═════ Material to process ═════

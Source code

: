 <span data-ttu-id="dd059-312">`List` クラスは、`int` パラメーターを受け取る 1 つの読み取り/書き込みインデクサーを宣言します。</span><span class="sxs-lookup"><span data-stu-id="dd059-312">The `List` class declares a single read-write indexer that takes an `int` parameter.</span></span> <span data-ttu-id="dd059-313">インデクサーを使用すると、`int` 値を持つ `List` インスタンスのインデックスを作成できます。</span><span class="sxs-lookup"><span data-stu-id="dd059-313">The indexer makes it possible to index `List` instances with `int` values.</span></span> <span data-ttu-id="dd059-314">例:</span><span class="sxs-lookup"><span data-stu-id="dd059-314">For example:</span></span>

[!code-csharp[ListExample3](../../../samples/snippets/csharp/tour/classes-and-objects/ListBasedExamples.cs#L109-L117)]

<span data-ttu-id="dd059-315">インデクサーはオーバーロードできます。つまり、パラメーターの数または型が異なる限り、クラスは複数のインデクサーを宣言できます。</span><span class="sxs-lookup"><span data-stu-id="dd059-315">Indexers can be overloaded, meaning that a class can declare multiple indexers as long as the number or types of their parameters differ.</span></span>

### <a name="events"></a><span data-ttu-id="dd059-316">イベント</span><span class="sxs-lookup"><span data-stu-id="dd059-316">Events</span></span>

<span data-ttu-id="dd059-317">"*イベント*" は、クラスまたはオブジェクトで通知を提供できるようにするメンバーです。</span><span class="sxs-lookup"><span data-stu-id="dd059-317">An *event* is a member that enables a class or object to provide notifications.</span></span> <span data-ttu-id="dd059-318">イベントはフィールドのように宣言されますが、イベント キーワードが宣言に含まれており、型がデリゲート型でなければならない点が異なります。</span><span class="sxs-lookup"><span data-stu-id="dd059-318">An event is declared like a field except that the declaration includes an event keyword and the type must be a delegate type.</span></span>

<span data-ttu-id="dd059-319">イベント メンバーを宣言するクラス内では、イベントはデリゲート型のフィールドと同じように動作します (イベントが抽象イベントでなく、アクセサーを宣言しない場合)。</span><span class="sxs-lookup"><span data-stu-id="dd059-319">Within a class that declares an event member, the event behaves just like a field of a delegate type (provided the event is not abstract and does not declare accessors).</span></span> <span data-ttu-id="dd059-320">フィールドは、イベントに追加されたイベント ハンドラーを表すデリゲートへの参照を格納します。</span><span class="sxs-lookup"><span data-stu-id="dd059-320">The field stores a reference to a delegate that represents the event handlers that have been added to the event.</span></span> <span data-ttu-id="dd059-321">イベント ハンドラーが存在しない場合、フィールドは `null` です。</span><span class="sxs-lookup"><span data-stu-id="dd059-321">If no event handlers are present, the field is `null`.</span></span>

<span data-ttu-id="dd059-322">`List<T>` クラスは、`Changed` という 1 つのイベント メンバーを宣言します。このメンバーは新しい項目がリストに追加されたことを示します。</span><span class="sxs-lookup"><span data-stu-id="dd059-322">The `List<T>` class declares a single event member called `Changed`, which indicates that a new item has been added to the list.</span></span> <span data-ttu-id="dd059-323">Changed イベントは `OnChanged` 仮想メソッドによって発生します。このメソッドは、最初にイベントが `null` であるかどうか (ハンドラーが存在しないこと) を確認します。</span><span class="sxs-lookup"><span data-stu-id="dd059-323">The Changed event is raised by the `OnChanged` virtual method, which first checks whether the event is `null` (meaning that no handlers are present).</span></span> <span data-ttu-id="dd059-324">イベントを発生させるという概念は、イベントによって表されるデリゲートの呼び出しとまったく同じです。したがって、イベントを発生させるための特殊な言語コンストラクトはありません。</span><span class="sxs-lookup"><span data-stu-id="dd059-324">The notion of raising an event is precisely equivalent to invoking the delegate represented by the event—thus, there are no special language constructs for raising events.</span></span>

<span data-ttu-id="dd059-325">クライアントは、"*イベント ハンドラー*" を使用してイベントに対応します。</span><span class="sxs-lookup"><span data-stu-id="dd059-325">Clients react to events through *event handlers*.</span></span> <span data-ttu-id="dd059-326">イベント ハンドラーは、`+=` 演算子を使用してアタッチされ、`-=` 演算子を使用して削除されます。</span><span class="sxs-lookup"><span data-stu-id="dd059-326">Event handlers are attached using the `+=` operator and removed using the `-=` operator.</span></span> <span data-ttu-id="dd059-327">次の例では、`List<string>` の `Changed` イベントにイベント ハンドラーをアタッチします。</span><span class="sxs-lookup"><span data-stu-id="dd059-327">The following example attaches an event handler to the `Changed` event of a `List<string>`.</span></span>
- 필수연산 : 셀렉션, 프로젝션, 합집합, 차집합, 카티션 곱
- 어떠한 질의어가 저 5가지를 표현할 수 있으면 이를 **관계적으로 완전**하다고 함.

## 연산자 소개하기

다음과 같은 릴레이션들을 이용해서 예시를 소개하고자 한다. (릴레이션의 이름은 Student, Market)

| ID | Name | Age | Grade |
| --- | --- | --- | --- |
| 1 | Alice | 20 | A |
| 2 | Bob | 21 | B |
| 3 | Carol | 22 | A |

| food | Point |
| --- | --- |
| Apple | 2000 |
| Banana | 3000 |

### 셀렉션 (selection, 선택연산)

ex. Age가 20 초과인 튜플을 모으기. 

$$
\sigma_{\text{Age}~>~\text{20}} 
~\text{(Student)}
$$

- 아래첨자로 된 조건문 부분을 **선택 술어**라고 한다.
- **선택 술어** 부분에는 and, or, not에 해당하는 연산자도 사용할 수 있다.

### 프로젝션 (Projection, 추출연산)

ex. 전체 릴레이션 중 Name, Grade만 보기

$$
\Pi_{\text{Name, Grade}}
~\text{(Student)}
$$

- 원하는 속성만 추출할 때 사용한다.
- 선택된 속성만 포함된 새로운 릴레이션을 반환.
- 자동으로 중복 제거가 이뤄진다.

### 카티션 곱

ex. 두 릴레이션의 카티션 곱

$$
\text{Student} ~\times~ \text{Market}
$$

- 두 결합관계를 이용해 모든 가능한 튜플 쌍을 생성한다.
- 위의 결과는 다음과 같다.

═════

**Assignment**. Please print the lines from the start of the records up to and including the line with "a delegate type.</span></span>", copying each one exactly and leaving out the rest.

**Solution to this problem**.
Source code

: <span data-ttu-id="dd059-312">`List` クラスは、`int` パラメーターを受け取る 1 つの読み取り/書き込みインデクサーを宣言します。</span><span class="sxs-lookup"><span data-stu-id="dd059-312">The `List` class declares a single read-write indexer that takes an `int` parameter.</span></span> <span data-ttu-id="dd059-313">インデクサーを使用すると、`int` 値を持つ `List` インスタンスのインデックスを作成できます。</span><span class="sxs-lookup"><span data-stu-id="dd059-313">The indexer makes it possible to index `List` instances with `int` values.</span></span> <span data-ttu-id="dd059-314">例:</span><span class="sxs-lookup"><span data-stu-id="dd059-314">For example:</span></span>

[!code-csharp[ListExample3](../../../samples/snippets/csharp/tour/classes-and-objects/ListBasedExamples.cs#L109-L117)]

<span data-ttu-id="dd059-315">インデクサーはオーバーロードできます。つまり、パラメーターの数または型が異なる限り、クラスは複数のインデクサーを宣言できます。</span><span class="sxs-lookup"><span data-stu-id="dd059-315">Indexers can be overloaded, meaning that a class can declare multiple indexers as long as the number or types of their parameters differ.</span></span>

### <a name="events"></a><span data-ttu-id="dd059-316">イベント</span><span class="sxs-lookup"><span data-stu-id="dd059-316">Events</span></span>

<span data-ttu-id="dd059-317">"*イベント*" は、クラスまたはオブジェクトで通知を提供できるようにするメンバーです。</span><span class="sxs-lookup"><span data-stu-id="dd059-317">An *event* is a member that enables a class or object to provide notifications.</span></span> <span data-ttu-id="dd059-318">イベントはフィールドのように宣言されますが、イベント キーワードが宣言に含まれており、型がデリゲート型でなければならない点が異なります。</span><span class="sxs-lookup"><span data-stu-id="dd059-318">An event is declared like a field except that the declaration includes an event keyword and the type must be a delegate type.</span></span>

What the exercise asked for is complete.